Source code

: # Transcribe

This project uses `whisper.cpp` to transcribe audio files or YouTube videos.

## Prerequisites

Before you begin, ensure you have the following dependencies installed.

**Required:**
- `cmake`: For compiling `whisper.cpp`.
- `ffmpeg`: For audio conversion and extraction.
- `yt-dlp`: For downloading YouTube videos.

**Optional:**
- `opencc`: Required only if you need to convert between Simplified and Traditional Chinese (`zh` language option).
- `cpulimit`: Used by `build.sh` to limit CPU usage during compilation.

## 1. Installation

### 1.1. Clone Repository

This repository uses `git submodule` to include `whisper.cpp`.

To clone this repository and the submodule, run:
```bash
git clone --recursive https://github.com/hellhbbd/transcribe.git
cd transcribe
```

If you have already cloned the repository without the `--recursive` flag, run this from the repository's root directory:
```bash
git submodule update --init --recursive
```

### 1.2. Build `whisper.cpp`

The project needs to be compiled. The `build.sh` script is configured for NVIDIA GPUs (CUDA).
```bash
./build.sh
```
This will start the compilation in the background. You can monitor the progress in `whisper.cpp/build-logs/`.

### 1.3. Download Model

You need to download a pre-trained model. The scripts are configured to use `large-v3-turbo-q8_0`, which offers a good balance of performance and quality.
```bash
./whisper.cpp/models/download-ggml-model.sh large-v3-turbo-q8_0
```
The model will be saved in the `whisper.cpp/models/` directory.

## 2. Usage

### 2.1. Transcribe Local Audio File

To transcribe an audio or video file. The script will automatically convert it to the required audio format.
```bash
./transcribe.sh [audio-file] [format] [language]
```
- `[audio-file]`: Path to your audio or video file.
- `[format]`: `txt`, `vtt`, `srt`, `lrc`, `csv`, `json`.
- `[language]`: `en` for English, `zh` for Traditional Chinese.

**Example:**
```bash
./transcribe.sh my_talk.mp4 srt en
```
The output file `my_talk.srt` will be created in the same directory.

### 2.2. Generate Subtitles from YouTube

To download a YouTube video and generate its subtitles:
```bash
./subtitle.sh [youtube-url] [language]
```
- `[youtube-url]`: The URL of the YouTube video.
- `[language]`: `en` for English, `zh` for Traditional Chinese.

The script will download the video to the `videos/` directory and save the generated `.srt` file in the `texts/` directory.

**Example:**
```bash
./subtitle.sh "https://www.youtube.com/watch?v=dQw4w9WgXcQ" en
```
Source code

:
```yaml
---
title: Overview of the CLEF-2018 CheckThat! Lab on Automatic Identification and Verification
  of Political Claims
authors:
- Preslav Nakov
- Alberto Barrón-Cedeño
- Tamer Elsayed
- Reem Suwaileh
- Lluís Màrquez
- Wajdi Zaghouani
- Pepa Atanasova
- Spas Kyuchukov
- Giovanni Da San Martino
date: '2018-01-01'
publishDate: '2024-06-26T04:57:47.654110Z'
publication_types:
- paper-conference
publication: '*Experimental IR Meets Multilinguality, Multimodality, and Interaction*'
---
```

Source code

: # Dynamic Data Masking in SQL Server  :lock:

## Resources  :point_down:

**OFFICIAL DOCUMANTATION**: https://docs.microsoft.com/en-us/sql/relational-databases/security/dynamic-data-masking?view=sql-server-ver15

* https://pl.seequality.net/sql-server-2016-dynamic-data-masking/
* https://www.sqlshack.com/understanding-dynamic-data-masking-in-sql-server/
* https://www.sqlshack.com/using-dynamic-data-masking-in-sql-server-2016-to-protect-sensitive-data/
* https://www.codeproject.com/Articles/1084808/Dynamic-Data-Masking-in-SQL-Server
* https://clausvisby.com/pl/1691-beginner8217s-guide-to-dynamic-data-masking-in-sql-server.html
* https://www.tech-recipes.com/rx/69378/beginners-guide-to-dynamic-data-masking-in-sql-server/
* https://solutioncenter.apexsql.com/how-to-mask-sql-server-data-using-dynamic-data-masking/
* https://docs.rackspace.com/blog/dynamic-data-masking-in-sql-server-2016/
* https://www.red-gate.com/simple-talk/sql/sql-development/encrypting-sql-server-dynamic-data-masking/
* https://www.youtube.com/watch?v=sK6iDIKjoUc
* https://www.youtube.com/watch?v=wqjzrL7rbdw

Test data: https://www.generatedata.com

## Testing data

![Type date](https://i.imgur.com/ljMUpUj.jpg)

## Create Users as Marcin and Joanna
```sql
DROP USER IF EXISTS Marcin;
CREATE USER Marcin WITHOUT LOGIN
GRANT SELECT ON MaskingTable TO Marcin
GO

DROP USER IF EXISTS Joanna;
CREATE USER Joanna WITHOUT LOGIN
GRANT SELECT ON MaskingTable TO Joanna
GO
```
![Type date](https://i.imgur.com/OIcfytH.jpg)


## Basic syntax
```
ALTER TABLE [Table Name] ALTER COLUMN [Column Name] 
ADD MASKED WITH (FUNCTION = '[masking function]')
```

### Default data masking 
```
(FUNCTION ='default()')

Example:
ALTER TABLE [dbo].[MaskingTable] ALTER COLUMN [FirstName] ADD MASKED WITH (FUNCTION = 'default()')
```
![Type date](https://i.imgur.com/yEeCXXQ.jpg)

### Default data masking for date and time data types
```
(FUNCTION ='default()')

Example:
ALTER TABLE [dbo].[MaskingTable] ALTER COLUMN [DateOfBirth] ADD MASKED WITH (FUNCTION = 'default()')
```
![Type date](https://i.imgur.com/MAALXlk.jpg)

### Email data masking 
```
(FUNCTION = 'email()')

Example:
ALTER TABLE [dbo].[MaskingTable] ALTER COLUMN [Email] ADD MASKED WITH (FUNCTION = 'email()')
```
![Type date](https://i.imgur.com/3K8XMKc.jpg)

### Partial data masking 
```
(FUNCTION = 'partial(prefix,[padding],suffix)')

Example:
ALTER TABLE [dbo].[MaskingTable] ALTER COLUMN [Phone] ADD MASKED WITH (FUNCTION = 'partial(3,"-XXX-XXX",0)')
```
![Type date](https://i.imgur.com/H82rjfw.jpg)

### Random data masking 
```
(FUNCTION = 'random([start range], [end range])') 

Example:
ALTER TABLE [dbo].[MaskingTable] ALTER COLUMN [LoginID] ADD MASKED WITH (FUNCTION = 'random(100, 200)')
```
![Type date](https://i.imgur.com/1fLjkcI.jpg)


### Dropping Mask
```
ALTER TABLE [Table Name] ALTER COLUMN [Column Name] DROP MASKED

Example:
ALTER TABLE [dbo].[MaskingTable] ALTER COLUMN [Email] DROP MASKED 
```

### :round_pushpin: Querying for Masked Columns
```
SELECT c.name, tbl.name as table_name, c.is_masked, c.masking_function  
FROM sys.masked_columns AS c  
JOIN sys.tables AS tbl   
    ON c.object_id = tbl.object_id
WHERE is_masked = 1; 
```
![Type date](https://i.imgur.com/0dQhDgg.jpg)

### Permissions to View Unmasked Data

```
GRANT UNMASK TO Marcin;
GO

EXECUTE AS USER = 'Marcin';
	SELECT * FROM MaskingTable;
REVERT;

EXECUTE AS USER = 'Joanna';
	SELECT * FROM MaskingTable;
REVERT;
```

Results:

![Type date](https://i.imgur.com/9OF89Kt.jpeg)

> What you are asked to do
From the first line of the material above down to the line with "This repository uses", output each line exactly; include both of those lines and add no others.

> Written solution
Source code

: # Transcribe

This project uses `whisper.cpp` to transcribe audio files or YouTube videos.

## Prerequisites

Before you begin, ensure you have the following dependencies installed.

**Required:**
- `cmake`: For compiling `whisper.cpp`.
- `ffmpeg`: For audio conversion and extraction.
- `yt-dlp`: For downloading YouTube videos.

**Optional:**
- `opencc`: Required only if you need to convert between Simplified and Traditional Chinese (`zh` language option).
- `cpulimit`: Used by `build.sh` to limit CPU usage during compilation.

## 1. Installation

### 1.1. Clone Repository

This repository uses `git submodule` to include `whisper.cpp`.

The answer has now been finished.